Gardening Tips > March > Growing Potatoes

Growing Potatoes

Growing your own potatoes from seed potatoes is something anyone can do and with a little care and nurturing reaps very satisfying rewards, saving you money and giving you a home grown gem towards a healthy meal. If you need help choosing the right variety of potato, click here

Step one: Chitting

The first thing you need to do is Chit your seed potatoes.

The term ‘chitting’ means exposing potato seeds (or tubers) to light so they develop short green sprouts before they are planted into the ground to produce a crop. It’s a similar method to growing seedlings in a propagator before planting out, effectively giving the growing process a head start to achieve better results.

Here’s what to do:

  1. Take your potato seeds and lay them in a shallow box, tray or egg box. If there are any buds showing already, make sure these are facing upwards
  2. Place the tray in a light, cool and frost-free place – a windowsill is ideal if you have the space, otherwise a porch, utility room or outhouse etc
  3. After two to three weeks, shoots will begin to appear. Different varieties of potato can chit at different speeds (see below on the different varieites available)
  4. After the sprouts are about 1 inch (2.5 cm) long, the seed potatoes are ready to plant in the ground (usually from March/April once the ground is ready)
  5. Before planting, rub off all but two to three of the largest and strongest sprouts, this will produce a better crop

Step two: Planting instructions

When? Late March through to mid-April is the traditional time to begin planting out seed potatoes that have been chitting and should now have sturdy, dark shoots around 1.5-2.5cm (0.5-1in) long. If you will be growing varieties from each of the three groups of potatoes make sure you space the planting a few weeks apart. Start with the earlies in March or early April, second earlies several weeks later and the maincrop varieties a few weeks later again towards the end of April. This will allow you to harvest them in the same order from June onwards and will prevent you from having to protect all of your varieties from frost.

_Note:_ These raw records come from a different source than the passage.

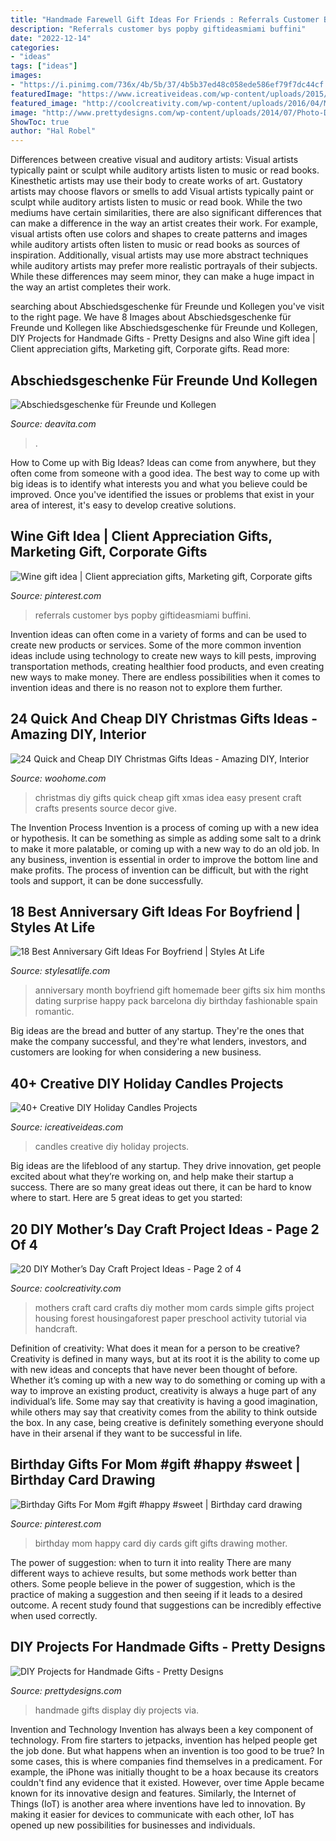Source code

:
 ```yaml
---
title: "Handmade Farewell Gift Ideas For Friends : Referrals Customer Bys Popby Giftideasmiami Buffini"
description: "Referrals customer bys popby giftideasmiami buffini"
date: "2022-12-14"
categories:
- "ideas"
tags: ["ideas"]
images:
- "https://i.pinimg.com/736x/4b/5b/37/4b5b37ed48c058ede586ef79f7dc44cf.jpg"
featuredImage: "https://www.icreativeideas.com/wp-content/uploads/2015/10/candle12.jpg"
featured_image: "http://coolcreativity.com/wp-content/uploads/2016/04/Mothers-Day-Craft-for-Kids-Simple-Mothers-Day-Card-for-Kids.jpg"
image: "http://www.prettydesigns.com/wp-content/uploads/2014/07/Photo-Display.jpg"
ShowToc: true
author: "Hal Robel"
---
```



Differences between creative visual and auditory artists: Visual artists typically paint or sculpt while auditory artists listen to music or read books. Kinesthetic artists may use their body to create works of art. Gustatory artists may choose flavors or smells to add
Visual artists typically paint or sculpt while auditory artists listen to music or read book. While the two mediums have certain similarities, there are also significant differences that can make a difference in the way an artist creates their work. For example, visual artists often use colors and shapes to create patterns and images while auditory artists often listen to music or read books as sources of inspiration. Additionally, visual artists may use more abstract techniques while auditory artists may prefer more realistic portrayals of their subjects. While these differences may seem minor, they can make a huge impact in the way an artist completes their work.

	

		
searching about Abschiedsgeschenke für Freunde und Kollegen you've visit to the right page. We have 8 Images about Abschiedsgeschenke für Freunde und Kollegen like Abschiedsgeschenke für Freunde und Kollegen, DIY Projects for Handmade Gifts - Pretty Designs and also Wine gift idea | Client appreciation gifts, Marketing gift, Corporate gifts. Read more:
		
    
## Abschiedsgeschenke Für Freunde Und Kollegen

<img loading=lazy src="https://deavita.com/wp-content/uploads/2015/01/abschiedsgeschenke-freunde-kollegen-ruhestand-gedachtnis-spiel.jpg" onerror="this.onerror=null;this.src='https://tse3.mm.bing.net/th?id=OIP.h0FkUFRwRFPp3ZCrmX1nggHaLH&amp;pid=15.1';" alt="Abschiedsgeschenke für Freunde und Kollegen">

_Source: deavita.com_

>. 

	

How to Come up with Big Ideas?
Ideas can come from anywhere, but they often come from someone with a good idea. The best way to come up with big ideas is to identify what interests you and what you believe could be improved. Once you've identified the issues or problems that exist in your area of interest, it's easy to develop creative solutions.

    
## Wine Gift Idea | Client Appreciation Gifts, Marketing Gift, Corporate Gifts

<img loading=lazy src="https://i.pinimg.com/736x/4b/5b/37/4b5b37ed48c058ede586ef79f7dc44cf.jpg" onerror="this.onerror=null;this.src='https://tse3.mm.bing.net/th?id=OIP.jHEChVqZKCIXePS7k3WxNwHaJ4&amp;pid=15.1';" alt="Wine gift idea | Client appreciation gifts, Marketing gift, Corporate gifts">

_Source: pinterest.com_

>referrals customer bys popby giftideasmiami buffini. 

	

Invention ideas can often come in a variety of forms and can be used to create new products or services. Some of the more common invention ideas include using technology to create new ways to kill pests, improving transportation methods, creating healthier food products, and even creating new ways to make money. There are endless possibilities when it comes to invention ideas and there is no reason not to explore them further.

    
## 24 Quick And Cheap DIY Christmas Gifts Ideas - Amazing DIY, Interior

<img loading=lazy src="http://www.woohome.com/wp-content/uploads/2013/11/DIY-Christmas-Gift-Ideas-3.jpg" onerror="this.onerror=null;this.src='https://tse2.mm.bing.net/th?id=OIP.nk0rdHztIpGxf6Kc_FXtqAHaJ4&amp;pid=15.1';" alt="24 Quick and Cheap DIY Christmas Gifts Ideas - Amazing DIY, Interior">

_Source: woohome.com_

>christmas diy gifts quick cheap gift xmas idea easy present craft crafts presents source decor give. 

	

The Invention Process
Invention is a process of coming up with a new idea or hypothesis. It can be something as simple as adding some salt to a drink to make it more palatable, or coming up with a new way to do an old job. In any business, invention is essential in order to improve the bottom line and make profits. The process of invention can be difficult, but with the right tools and support, it can be done successfully.

    
## 18 Best Anniversary Gift Ideas For Boyfriend | Styles At Life

<img loading=lazy src="https://i.pinimg.com/736x/c8/62/62/c86262c313c4274adf2746fa0ee7e0a5--boyfriend--months-gift-six-month-anniversary-boyfriend.jpg" onerror="this.onerror=null;this.src='https://tse4.mm.bing.net/th?id=OIP.N3Mxk5QVI0oYjRucVBneYgHaJ3&amp;pid=15.1';" alt="18 Best Anniversary Gift Ideas For Boyfriend | Styles At Life">

_Source: stylesatlife.com_

>anniversary month boyfriend gift homemade beer gifts six him months dating surprise happy pack barcelona diy birthday fashionable spain romantic. 

	

Big ideas are the bread and butter of any startup. They're the ones that make the company successful, and they're what lenders, investors, and customers are looking for when considering a new business.

    
## 40+ Creative DIY Holiday Candles Projects

<img loading=lazy src="https://www.icreativeideas.com/wp-content/uploads/2015/10/candle12.jpg" onerror="this.onerror=null;this.src='https://tse1.mm.bing.net/th?id=OIP.ThEmFlPfQOxBwtzkBdi2NgHaJ3&amp;pid=15.1';" alt="40+ Creative DIY Holiday Candles Projects">

_Source: icreativeideas.com_

>candles creative diy holiday projects. 

	

Big ideas are the lifeblood of any startup. They drive innovation, get people excited about what they’re working on, and help make their startup a success. There are so many great ideas out there, it can be hard to know where to start. Here are 5 great ideas to get you started: 

    
## 20 DIY Mother’s Day Craft Project Ideas - Page 2 Of 4

<img loading=lazy src="http://coolcreativity.com/wp-content/uploads/2016/04/Mothers-Day-Craft-for-Kids-Simple-Mothers-Day-Card-for-Kids.jpg" onerror="this.onerror=null;this.src='https://tse3.mm.bing.net/th?id=OIP.WK3YPhkIVvMpxMwcPfvlKwAAAA&amp;pid=15.1';" alt="20 DIY Mother’s Day Craft Project Ideas - Page 2 of 4">

_Source: coolcreativity.com_

>mothers craft card crafts diy mother mom cards simple gifts project housing forest housingaforest paper preschool activity tutorial via handcraft. 

	

Definition of creativity: What does it mean for a person to be creative?
Creativity is defined in many ways, but at its root it is the ability to come up with new ideas and concepts that have never been thought of before. Whether it’s coming up with a new way to do something or coming up with a way to improve an existing product, creativity is always a huge part of any individual’s life. Some may say that creativity is having a good imagination, while others may say that creativity comes from the ability to think outside the box. In any case, being creative is definitely something everyone should have in their arsenal if they want to be successful in life.

    
## Birthday Gifts For Mom #gift #happy #sweet | Birthday Card Drawing

<img loading=lazy src="https://i.pinimg.com/736x/ad/8e/a5/ad8ea52ba2aecf634df88a5fd1de58ad.jpg" onerror="this.onerror=null;this.src='https://tse2.mm.bing.net/th?id=OIP.ac2F9miF4WoOvYi4XHV_uwHaJ9&amp;pid=15.1';" alt="Birthday Gifts For Mom #gift #happy #sweet | Birthday card drawing">

_Source: pinterest.com_

>birthday mom happy card diy cards gift gifts drawing mother. 

	

The power of suggestion: when to turn it into reality
There are many different ways to achieve results, but some methods work better than others. Some people believe in the power of suggestion, which is the practice of making a suggestion and then seeing if it leads to a desired outcome. A recent study found that suggestions can be incredibly effective when used correctly.

    
## DIY Projects For Handmade Gifts - Pretty Designs

<img loading=lazy src="http://www.prettydesigns.com/wp-content/uploads/2014/07/Photo-Display.jpg" onerror="this.onerror=null;this.src='https://tse2.mm.bing.net/th?id=OIP.QHXW6PI1VmLDhq8AkHnTMwAAAA&amp;pid=15.1';" alt="DIY Projects for Handmade Gifts - Pretty Designs">

_Source: prettydesigns.com_

>handmade gifts display diy projects via. 

	

Invention and Technology
Invention has always been a key component of technology. From fire starters to jetpacks, invention has helped people get the job done. But what happens when an invention is too good to be true? In some cases, this is where companies find themselves in a predicament. For example, the iPhone was initially thought to be a hoax because its creators couldn't find any evidence that it existed. However, over time Apple became known for its innovative design and features. Similarly, the Internet of Things (IoT) is another area where inventions have led to innovation. By making it easier for devices to communicate with each other, IoT has opened up new possibilities for businesses and individuals.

Soil? Potato plants will happily grow in most soils as long as it has been well dug with plenty of manure added to help retain moisture. The soil should be clear of any rocks and stones and any large clods of earth to allow the potato tubers as much room as you can provide for them to grow.

How? The traditional method of planting out seed potatoes is into flat-bottomed trenches around 12cm (5in) deep, spreading a light layer of well-rotted garden compost or fertiliser along the bottom before planting. Place your seed potatoes into the trench with the shoots facing up. Any small shoots that have developed near the base of the potato can be rubbed off as they will divert energy away from the main shoots at the top. Potatoes are all planted at the same depth but the spacing will depend on the varieties. Early varieties should be spaced 30cm (12in) apart with 45cm (1 ½ ft) between each row (to allow space to earth up the developing shoots). Maincrop varieties should be spaced 38cm (15in) apart with 60cm (2ft) between each row.

Container grown spuds – Containers specifically designed for potatoes are available with openings at the base to allow you to harvest small quantities at a time rather than having to dig out the entire container but a large dustbin is equally as suitable.

Initially add some gravel or grit to the base of your container to provide some drainage to prevent water from sitting at the base. Add some high quality garden compost until the container is a quarter to half way full. As the shoots grow you will earth up with several more inches of compost until your container is full. Depending on the variety and size of your container you will only need to plant several potatoes into your container, typically 3-5 seed potatoes per bin. The benefit of using a container for potatoes is that they are much easier to protect from frost and you don’t run the risk of blight as you are using fresh compost. You also have no need to worry about crop rotation as the soil is replaced each year.

Step three: After care

Once planted, water frequently and the potatoes will begin to develop leafy shoots. When they reach around 10cm (4in) the leafy shoots can be earthed up by carefully drawing soil from in between the rows and covering the stems to their full height. Earthing up encourages strong root development, boosts tuber production and will bury weed seedlings that threaten to take over.

The main concern in the early stages of growth is frosts. Loose covering of straw can help to insulate the ground but tends to be rather messy so many gardeners favour cloche tunnels or horticultural fleece.